### TASK GOAL
From the line with "in>>a.x>>a.y;" to the line with "fin.imbue(locale(cin.getloc(), new csv_whitespace));", retype every line exactly, including those two, and leave out the rest of the data below.

### EXERCISE DATA
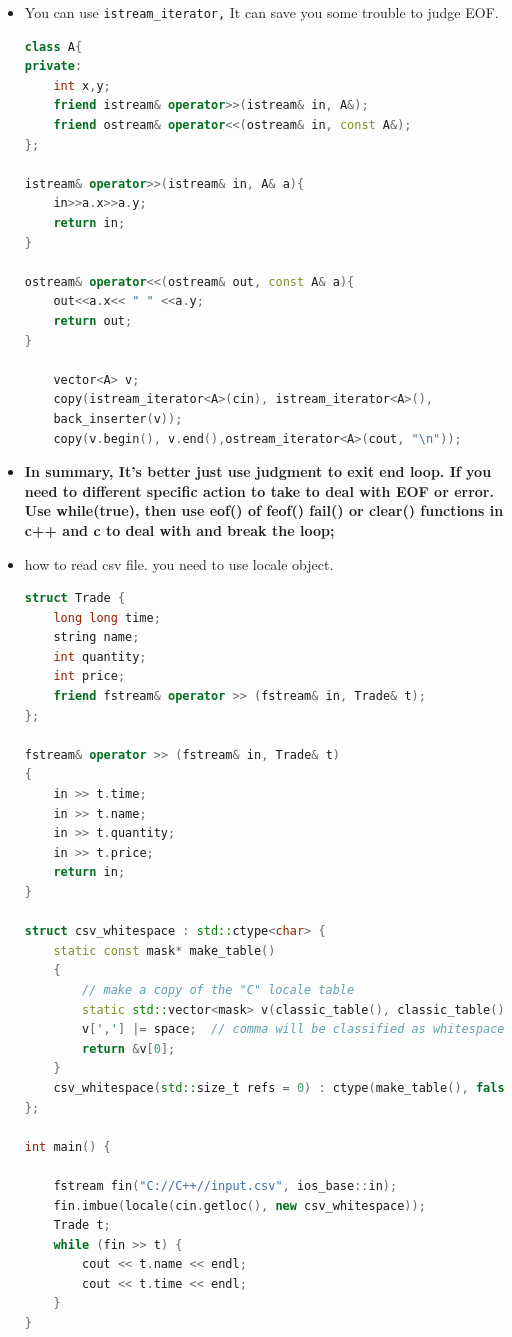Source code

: \documentclass[a4paper,11pt,twoside]{book}
\begin{document}
\begin{itemize}
\begin{lstlisting}[numbers=none]
while(!issapce(cin.get()))
	continue;  //method 2
	
basic_istream& ignore(streamsize _Count = 1, \
int_type _Delim = traits_type::eof());  //method 3
cin.ignore(5, 'a');
cin.ignore(numeric_limits<streamsize>::max(), '\n');
\end{lstlisting}
	
	\item You can use \texttt{istream\_iterator,} It can save you some trouble to judge EOF.
	
\begin{lstlisting}[frame=single, language=c++]
class A{
private:
	int x,y;
	friend istream& operator>>(istream& in, A&);
	friend ostream& operator<<(ostream& in, const A&);
};
	
istream& operator>>(istream& in, A& a){
	in>>a.x>>a.y;
	return in;
}
	
ostream& operator<<(ostream& out, const A& a){
	out<<a.x<< " " <<a.y;
	return out;
}
	
	vector<A> v;
	copy(istream_iterator<A>(cin), istream_iterator<A>(),
	back_inserter(v));
	copy(v.begin(), v.end(),ostream_iterator<A>(cout, "\n"));
\end{lstlisting}
	
	
	\item \textbf{In summary, It's better just use judgment to exit end loop.  If you need to different specific action to take to deal with EOF or error. Use while(true), then use eof() of feof() fail() or clear() functions in c++ and c to deal with and break the loop; }
	
	\item how to read csv file. you need to use locale object. 
\begin{lstlisting}[frame=single, language=c++]	
struct Trade {
	long long time;
	string name;
	int quantity;
	int price;
	friend fstream& operator >> (fstream& in, Trade& t);
};

fstream& operator >> (fstream& in, Trade& t)
{
	in >> t.time;
	in >> t.name;
	in >> t.quantity;
	in >> t.price;
	return in;
}

struct csv_whitespace : std::ctype<char> {
	static const mask* make_table()
	{
		// make a copy of the "C" locale table
		static std::vector<mask> v(classic_table(), classic_table() + table_size);
		v[','] |= space;  // comma will be classified as whitespace
		return &v[0];
	}
	csv_whitespace(std::size_t refs = 0) : ctype(make_table(), false, refs) {}
};

int main() {    
	
	fstream fin("C://C++//input.csv", ios_base::in);
	fin.imbue(locale(cin.getloc(), new csv_whitespace));
	Trade t;
	while (fin >> t) {
		cout << t.name << endl;
		cout << t.time << endl;
	}	
}
\end{lstlisting}	


\end{itemize}
\end{document}
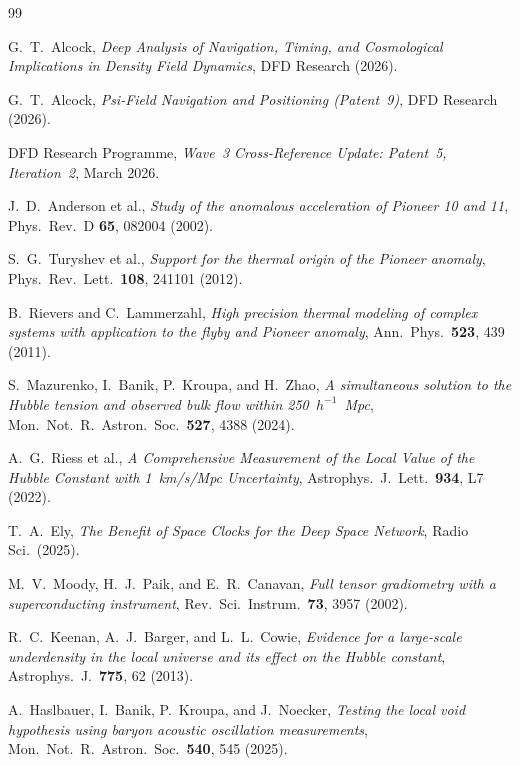 \documentclass[aps,prd,twocolumn,superscriptaddress,nofootinbib,longbibliography]{revtex4-2}
\begin{document}
\begin{thebibliography}{99}

G.~T.~Alcock,
\textit{Deep Analysis of Navigation, Timing, and Cosmological
Implications in Density Field Dynamics},
DFD Research (2026).

G.~T.~Alcock,
\textit{Psi-Field Navigation and Positioning (Patent~9)},
DFD Research (2026).

DFD Research Programme,
\textit{Wave~3 Cross-Reference Update: Patent~5, Iteration~2},
March 2026.

J.~D.~Anderson et al.,
\textit{Study of the anomalous acceleration of Pioneer 10 and 11},
Phys.\ Rev.\ D \textbf{65}, 082004 (2002).

S.~G.~Turyshev et al.,
\textit{Support for the thermal origin of the Pioneer anomaly},
Phys.\ Rev.\ Lett.\ \textbf{108}, 241101 (2012).

B.~Rievers and C.~Lammerzahl,
\textit{High precision thermal modeling of complex systems with
application to the flyby and Pioneer anomaly},
Ann.\ Phys.\ \textbf{523}, 439 (2011).

S.~Mazurenko, I.~Banik, P.~Kroupa, and H.~Zhao,
\textit{A simultaneous solution to the Hubble tension and observed
bulk flow within 250~$h^{-1}$~Mpc},
Mon.\ Not.\ R.\ Astron.\ Soc.\ \textbf{527}, 4388 (2024).

A.~G.~Riess et al.,
\textit{A Comprehensive Measurement of the Local Value of the Hubble
Constant with 1~km/s/Mpc Uncertainty},
Astrophys.\ J.\ Lett.\ \textbf{934}, L7 (2022).

T.~A.~Ely,
\textit{The Benefit of Space Clocks for the Deep Space Network},
Radio Sci.\ (2025).

M.~V.~Moody, H.~J.~Paik, and E.~R.~Canavan,
\textit{Full tensor gradiometry with a superconducting instrument},
Rev.\ Sci.\ Instrum.\ \textbf{73}, 3957 (2002).

R.~C.~Keenan, A.~J.~Barger, and L.~L.~Cowie,
\textit{Evidence for a large-scale underdensity in the local universe
and its effect on the Hubble constant},
Astrophys.\ J.\ \textbf{775}, 62 (2013).

A.~Haslbauer, I.~Banik, P.~Kroupa, and J.~Noecker,
\textit{Testing the local void hypothesis using baryon acoustic
oscillation measurements},
Mon.\ Not.\ R.\ Astron.\ Soc.\ \textbf{540}, 545 (2025).

\end{thebibliography}
\end{document}
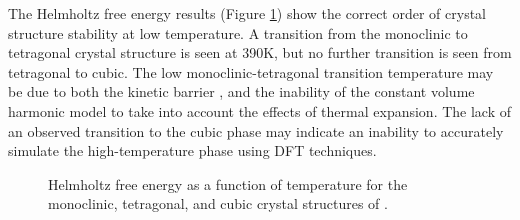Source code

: 

The Helmholtz free energy results (Figure \ref{Figure:helmholtz}) show the correct order of crystal structure stability at low temperature. A transition from the monoclinic to tetragonal crystal structure is seen at 390K, but no further transition is seen from tetragonal to cubic. The low monoclinic-tetragonal transition temperature may be due to both the kinetic barrier \cite{bansal1972martensitic,bansal1974martensitic}, and the inability of the constant volume harmonic model to take into account the effects of thermal expansion. The lack of an observed transition to the cubic phase may indicate an inability to accurately simulate the high-temperature phase using DFT techniques. 

\begin{figure}[ht] %
\begin{center}
		\caption{Helmholtz free energy as a function of temperature for the monoclinic, tetragonal, and cubic crystal structures of \zirconia .}
		\label{Figure:helmholtz}
	\end{center}
\end{figure}

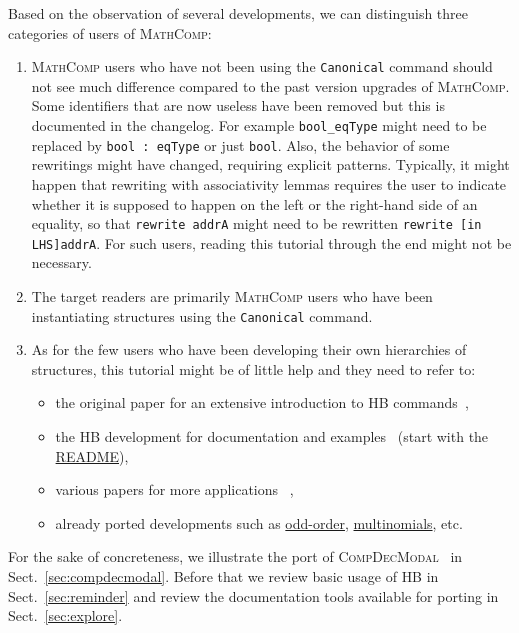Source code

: \documentclass{article}
\def\mathcomp{\textsc{MathComp}}
\def\hb{\textsc{HB}}
\def\compdecmodal{\textsc{CompDecModal}}
\def\coqin#1{\texttt{#1}}
\begin{document}
Based on the observation of several developments, we can distinguish
three categories of users of \mathcomp:
\begin{enumerate}
\item \mathcomp{} users who have not been using the \coqin{Canonical}
  command should not see much difference compared to the past version
  upgrades of \mathcomp{}.
  Some identifiers that are now useless have been removed but this is
  documented in the changelog. For example \coqin{bool_eqType} might
  need to be replaced by \coqin{bool : eqType} or just \coqin{bool}.
  Also, the behavior of some rewritings might have changed, requiring
  explicit patterns. Typically, it might happen that rewriting with
  associativity lemmas requires the user to indicate whether it is
  supposed to happen on the left or the right-hand side of an
  equality, so that \coqin{rewrite addrA} might need to be rewritten
  \coqin{rewrite [in LHS]addrA}.
  For such users, reading this tutorial through the end might not be
  necessary.
\item The target readers are primarily \mathcomp{} users who have been
  instantiating structures using the \coqin{Canonical} command.
\item As for the few users who have been developing their own
  hierarchies of structures, this tutorial might be of little help and
  they need to refer to:
  \begin{itemize}
  \item the original paper for an extensive introduction to \hb{} commands~\cite{cohen2020fscd},
  \item the \hb{} development for documentation and examples~\cite{hb}
    (start with the \href{https://github.com/math-comp/hierarchy-builder#readme}{README}),
  \item various papers for more applications~\cite{mathcomp2021coq}
    \cite[Sect.~3]{affeldt2022arxiv} \cite[Sect.~4]{affeldt2023cpp},
  \item already ported developments such as
    \href{https://github.com/math-comp/odd-order}{odd-order},
    \href{https://github.com/math-comp/multinomials}{multinomials}, etc.
  \end{itemize}
\end{enumerate}

For the sake of concreteness, we illustrate the port of
\compdecmodal~\cite{compdecmodal} in Sect.~\ref{sec:compdecmodal}.
Before that we review basic usage of \hb{} in Sect.~\ref{sec:reminder}
and review the documentation tools available for porting in Sect.~\ref{sec:explore}.
\end{document}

### EXERCISE ANSWER
	in>>a.x>>a.y;
	return in;
}
	
ostream& operator<<(ostream& out, const A& a){
	out<<a.x<< " " <<a.y;
	return out;
}
	
	vector<A> v;
	copy(istream_iterator<A>(cin), istream_iterator<A>(),
	back_inserter(v));
	copy(v.begin(), v.end(),ostream_iterator<A>(cout, "\n"));
\end{lstlisting}
	
	
	\item \textbf{In summary, It's better just use judgment to exit end loop.  If you need to different specific action to take to deal with EOF or error. Use while(true), then use eof() of feof() fail() or clear() functions in c++ and c to deal with and break the loop; }
	
	\item how to read csv file. you need to use locale object. 
\begin{lstlisting}[frame=single, language=c++]	
struct Trade {
	long long time;
	string name;
	int quantity;
	int price;
	friend fstream& operator >> (fstream& in, Trade& t);
};

fstream& operator >> (fstream& in, Trade& t)
{
	in >> t.time;
	in >> t.name;
	in >> t.quantity;
	in >> t.price;
	return in;
}

struct csv_whitespace : std::ctype<char> {
	static const mask* make_table()
	{
		// make a copy of the "C" locale table
		static std::vector<mask> v(classic_table(), classic_table() + table_size);
		v[','] |= space;  // comma will be classified as whitespace
		return &v[0];
	}
	csv_whitespace(std::size_t refs = 0) : ctype(make_table(), false, refs) {}
};

int main() {    
	
	fstream fin("C://C++//input.csv", ios_base::in);
	fin.imbue(locale(cin.getloc(), new csv_whitespace));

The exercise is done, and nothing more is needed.